Wäre Euch sehr dankbar wenn ihr mir hier noch mal helfen könntet.
vielen Dank!!!
lg


----------



## XHelp (13. Sep 2010)

Generic1 hat gesagt.:


> eine Bitte hab ich noch, ich hab mich leider vertan, das SELECT sollte von der Tabelle Device_Collection ausgehen.



Macht ja nichts. Der Zusammenhang zwischen den Tabellen ist ja gleich, nur die Denkreihenfolge ist anders


----------



## Generic1 (14. Sep 2010)

Das hat wunderbargeklappt, vielen Dank,
Ich hab jetzt noch eine Zusatzbedingung und zwar soll nur Name.Version und zugehörige UniqueDeviceID
von dem Tupel mit der höchsten Version selektiert werden, wenn ein Package- Name öfter als einmal vorkommt.
Geht das noch irgendwie?
vielen Dank,
lg


----------



## Generic1 (15. Sep 2010)

Weiß jemand wie man das machen kann?


----------



## andiv (15. Sep 2010)

Wo bleibt deine Eigeninitiative? 

um den Eintrag mit der höchsten Version zu bekommen verwendest du MAX(...).
Wenn du das nur dort anwenden willst, wo der Package-Name gleich ist, dann brauchst du halt noch ein GROUP BY(...).
Das musst du jetzt nur noch passend mit deinem bestehenden Query kombinieren.


----------



## Generic1 (15. Sep 2010)

andiv hat gesagt.:


> Wo bleibt deine Eigeninitiative?
> 
> um den Eintrag mit der höchsten Version zu bekommen verwendest du MAX(...).
> Wenn du das nur dort anwenden willst, wo der Package-Name gleich ist, dann brauchst du halt noch ein GROUP BY(...).
> Das musst du jetzt nur noch passend mit deinem bestehenden Query kombinieren.
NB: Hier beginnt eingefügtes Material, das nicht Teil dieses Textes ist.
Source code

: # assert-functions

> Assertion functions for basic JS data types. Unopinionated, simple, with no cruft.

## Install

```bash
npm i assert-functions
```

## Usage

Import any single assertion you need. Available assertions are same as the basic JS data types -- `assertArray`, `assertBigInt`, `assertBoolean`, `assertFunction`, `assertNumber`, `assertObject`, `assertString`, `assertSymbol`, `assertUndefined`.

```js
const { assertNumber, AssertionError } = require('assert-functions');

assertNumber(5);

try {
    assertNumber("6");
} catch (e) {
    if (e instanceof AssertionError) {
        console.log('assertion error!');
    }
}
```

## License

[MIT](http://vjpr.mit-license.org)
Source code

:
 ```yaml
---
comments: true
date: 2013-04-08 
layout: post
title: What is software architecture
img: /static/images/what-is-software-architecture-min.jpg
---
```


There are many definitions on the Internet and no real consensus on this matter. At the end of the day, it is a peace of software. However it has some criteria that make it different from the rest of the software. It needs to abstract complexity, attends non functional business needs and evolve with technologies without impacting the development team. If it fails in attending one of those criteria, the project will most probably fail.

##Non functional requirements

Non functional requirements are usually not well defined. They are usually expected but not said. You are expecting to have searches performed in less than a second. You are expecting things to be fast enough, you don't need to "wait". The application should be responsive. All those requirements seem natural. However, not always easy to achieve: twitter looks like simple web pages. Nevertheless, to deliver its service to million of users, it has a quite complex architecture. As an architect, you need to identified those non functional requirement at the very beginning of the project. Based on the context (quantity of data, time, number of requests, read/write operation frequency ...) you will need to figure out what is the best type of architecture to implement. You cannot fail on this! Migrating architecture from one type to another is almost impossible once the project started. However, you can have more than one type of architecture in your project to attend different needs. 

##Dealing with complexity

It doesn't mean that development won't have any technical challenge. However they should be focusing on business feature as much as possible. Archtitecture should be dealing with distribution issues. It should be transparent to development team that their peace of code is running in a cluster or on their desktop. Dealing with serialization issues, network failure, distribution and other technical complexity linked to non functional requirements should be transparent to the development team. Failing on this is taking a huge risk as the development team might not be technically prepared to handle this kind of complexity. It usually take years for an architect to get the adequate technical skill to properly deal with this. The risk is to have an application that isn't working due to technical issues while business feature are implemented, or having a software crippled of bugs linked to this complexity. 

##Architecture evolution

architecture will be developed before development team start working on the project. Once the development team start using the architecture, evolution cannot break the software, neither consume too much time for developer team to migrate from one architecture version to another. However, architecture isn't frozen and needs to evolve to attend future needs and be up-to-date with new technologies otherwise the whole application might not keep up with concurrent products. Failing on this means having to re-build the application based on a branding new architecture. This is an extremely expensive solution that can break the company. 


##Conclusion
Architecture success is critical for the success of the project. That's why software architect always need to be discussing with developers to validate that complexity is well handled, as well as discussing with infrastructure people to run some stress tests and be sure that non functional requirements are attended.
Version ist ein varchar, da wird mir MAX(...) nicht viel auszurichten sein.
Bin in SQL nicht (mehr) so geübt, deshalb die Frage, bzw. mit GROUP BY hab ich bisnher noch nichts gemacht.


----------



## Tomate_Salat (15. Sep 2010)

Google?!


----------



## Hrtgpdh (15. Sep 2010)

Netter Link der die unterschiedlichen Join- Möglichkeiten anzeigt:

Mit JOIN zwei Tabellen zu einer virtuellen Tabelle kombinieren


Grüße

Hartwig


----------



## andiv (15. Sep 2010)

Generic1 hat gesagt.:


> Version ist ein varchar, da wird mir MAX(...) nicht viel auszurichten sein.
> Bin in SQL nicht (mehr) so geübt, deshalb die Frage, bzw. mit GROUP BY hab ich bisnher noch nichts gemacht.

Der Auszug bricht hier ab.